ASSIGNMENT 1: Artists are a dime a dozen. I mean seriously. Every five year old knows they are a great artist. Just ask them. I know this because there has been many a mom who will bring her five year old to watch me paint at the studio. I have crayons, markers and paper for any kids who want to come draw with me. Inevitably, Mom will say, “Hey sweetie, maybe Lydia could give you an art lesson. “ They continue drawing and say, “I already KNOW how to draw.” I can even mouth it with them now and wink at their mama. That’s fine by me. I have no desire to teach art, really. I’m just finally learning to be a kid. Teaching is a grown up thing.


But I’m beginning to see a pattern about all the Junior Geniuses. If I give them a a few pieces of paper (one is never enough), they look longingly at the whole stack. They would happily make their mark on the whole ream. They would not feel the least bit guilty. And they would be TOTALLY confident that what they did was worth showing the world.

The next part of the pattern is that they will invariably give me the best one. This blows me away. I make sure they sign it and they watch me put it up on the wall like all the paintings. I tell them I’m going to leave it up all day to inspire me.


The last thing I notice is that what they really want to do is paint on my canvas. They’re pretty sure they can do what I do. They see what they want to see and they want it to be there on my canvas, painted with my brushes, using my paint. I could give them their own kid paint, but I don’t think they’d like it nearly as much. They want the real thing.

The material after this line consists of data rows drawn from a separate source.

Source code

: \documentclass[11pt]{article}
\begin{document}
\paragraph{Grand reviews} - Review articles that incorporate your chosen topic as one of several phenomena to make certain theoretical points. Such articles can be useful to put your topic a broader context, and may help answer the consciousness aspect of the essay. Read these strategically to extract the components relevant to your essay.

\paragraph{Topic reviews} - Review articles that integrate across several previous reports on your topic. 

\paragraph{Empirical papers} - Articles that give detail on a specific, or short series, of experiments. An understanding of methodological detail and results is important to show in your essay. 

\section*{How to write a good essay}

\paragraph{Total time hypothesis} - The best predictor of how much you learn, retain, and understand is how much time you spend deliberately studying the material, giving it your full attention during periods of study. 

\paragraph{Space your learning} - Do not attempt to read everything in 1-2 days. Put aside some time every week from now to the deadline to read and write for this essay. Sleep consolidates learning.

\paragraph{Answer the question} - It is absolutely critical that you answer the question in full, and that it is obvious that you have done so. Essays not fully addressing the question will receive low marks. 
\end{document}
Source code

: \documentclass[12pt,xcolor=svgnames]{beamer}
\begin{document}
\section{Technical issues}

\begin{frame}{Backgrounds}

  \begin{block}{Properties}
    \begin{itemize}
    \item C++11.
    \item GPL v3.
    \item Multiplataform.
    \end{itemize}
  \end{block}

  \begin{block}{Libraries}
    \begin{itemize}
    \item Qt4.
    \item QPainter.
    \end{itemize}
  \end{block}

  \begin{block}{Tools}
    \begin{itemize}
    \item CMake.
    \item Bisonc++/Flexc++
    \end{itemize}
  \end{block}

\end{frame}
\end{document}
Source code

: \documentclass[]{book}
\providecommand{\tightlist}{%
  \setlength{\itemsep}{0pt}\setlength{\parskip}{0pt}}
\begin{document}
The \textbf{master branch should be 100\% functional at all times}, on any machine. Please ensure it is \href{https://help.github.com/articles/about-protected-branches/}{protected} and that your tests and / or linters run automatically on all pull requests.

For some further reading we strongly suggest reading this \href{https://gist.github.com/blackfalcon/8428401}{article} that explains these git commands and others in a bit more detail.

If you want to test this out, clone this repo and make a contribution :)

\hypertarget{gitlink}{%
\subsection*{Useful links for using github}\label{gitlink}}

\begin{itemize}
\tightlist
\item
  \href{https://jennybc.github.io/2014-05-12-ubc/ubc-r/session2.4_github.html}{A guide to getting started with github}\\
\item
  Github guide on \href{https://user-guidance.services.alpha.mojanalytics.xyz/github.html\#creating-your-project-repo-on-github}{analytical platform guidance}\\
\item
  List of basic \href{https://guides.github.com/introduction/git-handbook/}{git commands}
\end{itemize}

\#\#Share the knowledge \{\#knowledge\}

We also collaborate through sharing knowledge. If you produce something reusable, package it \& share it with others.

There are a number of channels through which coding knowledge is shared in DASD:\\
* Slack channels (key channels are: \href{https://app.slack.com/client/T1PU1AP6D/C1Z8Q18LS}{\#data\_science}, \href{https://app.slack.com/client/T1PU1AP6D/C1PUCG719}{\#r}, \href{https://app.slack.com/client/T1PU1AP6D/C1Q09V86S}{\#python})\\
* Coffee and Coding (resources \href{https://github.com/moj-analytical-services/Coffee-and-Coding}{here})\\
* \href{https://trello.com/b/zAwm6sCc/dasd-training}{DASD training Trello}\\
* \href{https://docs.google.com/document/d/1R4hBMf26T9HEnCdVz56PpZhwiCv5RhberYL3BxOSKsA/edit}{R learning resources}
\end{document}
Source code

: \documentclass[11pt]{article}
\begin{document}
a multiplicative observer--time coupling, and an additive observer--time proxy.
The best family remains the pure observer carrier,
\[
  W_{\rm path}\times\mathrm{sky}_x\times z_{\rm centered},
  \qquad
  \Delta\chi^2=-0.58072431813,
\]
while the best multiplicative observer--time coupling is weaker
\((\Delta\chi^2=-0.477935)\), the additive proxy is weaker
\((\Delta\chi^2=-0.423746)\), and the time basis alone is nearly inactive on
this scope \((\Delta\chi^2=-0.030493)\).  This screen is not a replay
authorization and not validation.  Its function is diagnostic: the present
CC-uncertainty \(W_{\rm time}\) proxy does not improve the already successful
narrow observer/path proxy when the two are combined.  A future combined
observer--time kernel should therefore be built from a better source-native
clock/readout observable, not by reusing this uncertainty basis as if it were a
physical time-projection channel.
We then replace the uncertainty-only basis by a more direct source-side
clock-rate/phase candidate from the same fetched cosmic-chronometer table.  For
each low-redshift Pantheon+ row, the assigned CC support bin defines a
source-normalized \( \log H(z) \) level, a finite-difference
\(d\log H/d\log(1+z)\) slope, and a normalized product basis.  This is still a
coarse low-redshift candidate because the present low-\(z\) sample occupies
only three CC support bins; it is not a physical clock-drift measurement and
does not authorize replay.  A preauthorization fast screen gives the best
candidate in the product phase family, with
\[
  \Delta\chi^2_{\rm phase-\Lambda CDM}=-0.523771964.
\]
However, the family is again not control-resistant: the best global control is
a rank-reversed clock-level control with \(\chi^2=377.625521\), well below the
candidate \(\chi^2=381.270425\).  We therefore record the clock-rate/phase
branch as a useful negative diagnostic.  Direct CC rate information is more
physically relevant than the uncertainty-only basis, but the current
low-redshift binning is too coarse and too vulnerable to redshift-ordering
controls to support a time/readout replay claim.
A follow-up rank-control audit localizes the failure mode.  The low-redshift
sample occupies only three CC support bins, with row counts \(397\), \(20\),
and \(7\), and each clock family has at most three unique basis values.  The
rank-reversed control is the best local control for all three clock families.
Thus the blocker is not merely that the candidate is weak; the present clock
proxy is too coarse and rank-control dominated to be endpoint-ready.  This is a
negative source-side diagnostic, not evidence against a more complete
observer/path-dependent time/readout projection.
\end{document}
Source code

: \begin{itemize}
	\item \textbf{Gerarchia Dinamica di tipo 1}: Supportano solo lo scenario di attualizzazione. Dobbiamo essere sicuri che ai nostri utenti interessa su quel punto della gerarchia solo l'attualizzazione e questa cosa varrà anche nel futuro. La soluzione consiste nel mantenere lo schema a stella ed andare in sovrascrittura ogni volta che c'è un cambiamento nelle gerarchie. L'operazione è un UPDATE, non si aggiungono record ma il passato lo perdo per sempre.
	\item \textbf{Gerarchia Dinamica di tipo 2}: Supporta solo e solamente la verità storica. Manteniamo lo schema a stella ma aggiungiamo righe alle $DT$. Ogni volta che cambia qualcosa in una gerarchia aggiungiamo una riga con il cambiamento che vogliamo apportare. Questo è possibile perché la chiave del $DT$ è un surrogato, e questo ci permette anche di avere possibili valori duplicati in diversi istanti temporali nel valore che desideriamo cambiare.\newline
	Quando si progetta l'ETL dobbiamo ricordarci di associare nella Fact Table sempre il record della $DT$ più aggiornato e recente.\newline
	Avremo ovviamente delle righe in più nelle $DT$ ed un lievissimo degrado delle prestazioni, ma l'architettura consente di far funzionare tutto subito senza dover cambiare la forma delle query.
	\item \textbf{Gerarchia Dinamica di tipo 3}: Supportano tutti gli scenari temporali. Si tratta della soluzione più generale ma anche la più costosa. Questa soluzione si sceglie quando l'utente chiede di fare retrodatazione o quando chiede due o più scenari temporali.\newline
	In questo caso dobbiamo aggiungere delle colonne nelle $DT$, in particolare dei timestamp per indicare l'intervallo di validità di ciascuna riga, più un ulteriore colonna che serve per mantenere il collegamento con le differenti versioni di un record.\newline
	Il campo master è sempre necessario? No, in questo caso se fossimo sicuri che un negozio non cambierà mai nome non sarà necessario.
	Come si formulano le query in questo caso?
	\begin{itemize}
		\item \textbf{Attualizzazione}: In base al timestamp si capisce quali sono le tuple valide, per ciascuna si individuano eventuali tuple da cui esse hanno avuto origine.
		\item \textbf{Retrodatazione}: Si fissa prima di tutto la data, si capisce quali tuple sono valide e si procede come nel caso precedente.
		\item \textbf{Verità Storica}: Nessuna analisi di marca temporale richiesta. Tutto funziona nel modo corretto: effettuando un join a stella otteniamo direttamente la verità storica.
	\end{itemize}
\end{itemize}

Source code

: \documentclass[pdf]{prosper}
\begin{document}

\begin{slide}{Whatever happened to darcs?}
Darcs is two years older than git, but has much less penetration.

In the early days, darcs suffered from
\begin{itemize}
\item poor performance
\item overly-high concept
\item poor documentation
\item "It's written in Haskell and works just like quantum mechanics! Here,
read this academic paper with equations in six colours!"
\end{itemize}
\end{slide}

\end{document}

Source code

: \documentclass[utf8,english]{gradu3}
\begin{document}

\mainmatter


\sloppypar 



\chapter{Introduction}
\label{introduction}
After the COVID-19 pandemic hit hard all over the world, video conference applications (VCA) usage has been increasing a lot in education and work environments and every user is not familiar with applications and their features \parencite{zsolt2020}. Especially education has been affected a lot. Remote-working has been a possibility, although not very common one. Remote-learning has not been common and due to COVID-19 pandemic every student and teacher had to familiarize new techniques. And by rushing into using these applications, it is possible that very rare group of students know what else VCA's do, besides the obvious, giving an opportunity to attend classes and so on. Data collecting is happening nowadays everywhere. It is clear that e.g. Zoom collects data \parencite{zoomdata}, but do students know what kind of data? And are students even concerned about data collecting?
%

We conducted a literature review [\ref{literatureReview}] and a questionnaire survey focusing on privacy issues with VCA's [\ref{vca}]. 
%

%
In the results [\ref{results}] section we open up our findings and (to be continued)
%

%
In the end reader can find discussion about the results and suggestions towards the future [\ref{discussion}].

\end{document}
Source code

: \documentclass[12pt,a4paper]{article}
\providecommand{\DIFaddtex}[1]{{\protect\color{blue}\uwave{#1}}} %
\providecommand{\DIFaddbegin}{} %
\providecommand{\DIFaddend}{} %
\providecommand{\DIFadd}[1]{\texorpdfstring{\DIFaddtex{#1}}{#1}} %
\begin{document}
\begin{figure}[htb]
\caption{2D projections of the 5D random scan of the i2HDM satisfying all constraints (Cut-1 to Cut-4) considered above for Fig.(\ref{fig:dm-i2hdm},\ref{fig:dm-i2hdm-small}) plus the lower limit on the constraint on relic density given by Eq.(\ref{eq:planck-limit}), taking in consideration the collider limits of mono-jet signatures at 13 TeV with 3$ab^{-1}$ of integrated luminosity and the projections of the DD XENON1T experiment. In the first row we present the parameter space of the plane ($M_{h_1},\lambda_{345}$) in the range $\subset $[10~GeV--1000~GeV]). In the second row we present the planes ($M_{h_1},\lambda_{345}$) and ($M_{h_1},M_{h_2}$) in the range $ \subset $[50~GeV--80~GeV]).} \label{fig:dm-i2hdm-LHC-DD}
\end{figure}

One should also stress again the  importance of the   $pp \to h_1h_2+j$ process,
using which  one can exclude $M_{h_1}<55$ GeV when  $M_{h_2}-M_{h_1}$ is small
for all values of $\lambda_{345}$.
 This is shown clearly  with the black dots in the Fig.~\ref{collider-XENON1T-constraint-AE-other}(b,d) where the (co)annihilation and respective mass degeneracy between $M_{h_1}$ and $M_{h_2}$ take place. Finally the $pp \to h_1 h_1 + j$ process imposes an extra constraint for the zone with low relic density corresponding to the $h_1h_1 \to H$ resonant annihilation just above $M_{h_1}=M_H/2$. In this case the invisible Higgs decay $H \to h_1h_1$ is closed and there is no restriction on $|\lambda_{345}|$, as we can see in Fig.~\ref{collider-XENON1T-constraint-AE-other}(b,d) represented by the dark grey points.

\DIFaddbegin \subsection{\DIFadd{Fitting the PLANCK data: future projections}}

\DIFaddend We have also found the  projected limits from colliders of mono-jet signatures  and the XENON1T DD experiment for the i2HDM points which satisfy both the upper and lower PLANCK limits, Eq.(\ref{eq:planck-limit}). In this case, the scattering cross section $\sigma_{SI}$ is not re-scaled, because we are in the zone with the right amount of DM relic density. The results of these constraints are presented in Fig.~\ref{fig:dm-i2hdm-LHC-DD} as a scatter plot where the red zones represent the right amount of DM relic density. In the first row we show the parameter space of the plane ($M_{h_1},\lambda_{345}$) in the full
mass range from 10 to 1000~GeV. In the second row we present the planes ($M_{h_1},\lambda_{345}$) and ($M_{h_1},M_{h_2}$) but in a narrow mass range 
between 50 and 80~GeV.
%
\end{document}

I was never really a kid growing up. I was way too serious. I laughed easily, but never really felt free to just play. I was super talented at pretty much anything creative and not very teachable, really. But now, I’m trying to be more childlike. To be honest, I know that’s the only way I’ll ever produce any really good art.


I want to go through paint with a wild sense of wonder instead of thinking about how much a tube of alizarin crimson costs.


I want to give away the best ones because that’s what kids do. Maybe that’s why we want to sell our art. We say to ourselves that we must make a living or that selling means we’re being taken seriously. But really, I think I love selling art because it means someone likes it and wants to put it up on their wall. It blows me away every time.


And I want to paint on the Master’s canvas and use his stuff – the good stuff. Because when I look at what He’s doing it makes me imagine what could happen and I want to do it too.

I’m nowhere close to being as free as a five year old. I’m way too grown up. I say things like, “You’ll never be famous.” I tell myself, “I don’t know what I’m doing.” Or my all time whine, “Lord, why am I even here?” But there’s this kid in me that keeps trying to get out and paint the impossible just because I want to. The kid looks at me when I struggle and say “I can’t” or when I stare at the canvas afraid or too depressed to start. She stares at me in confusion.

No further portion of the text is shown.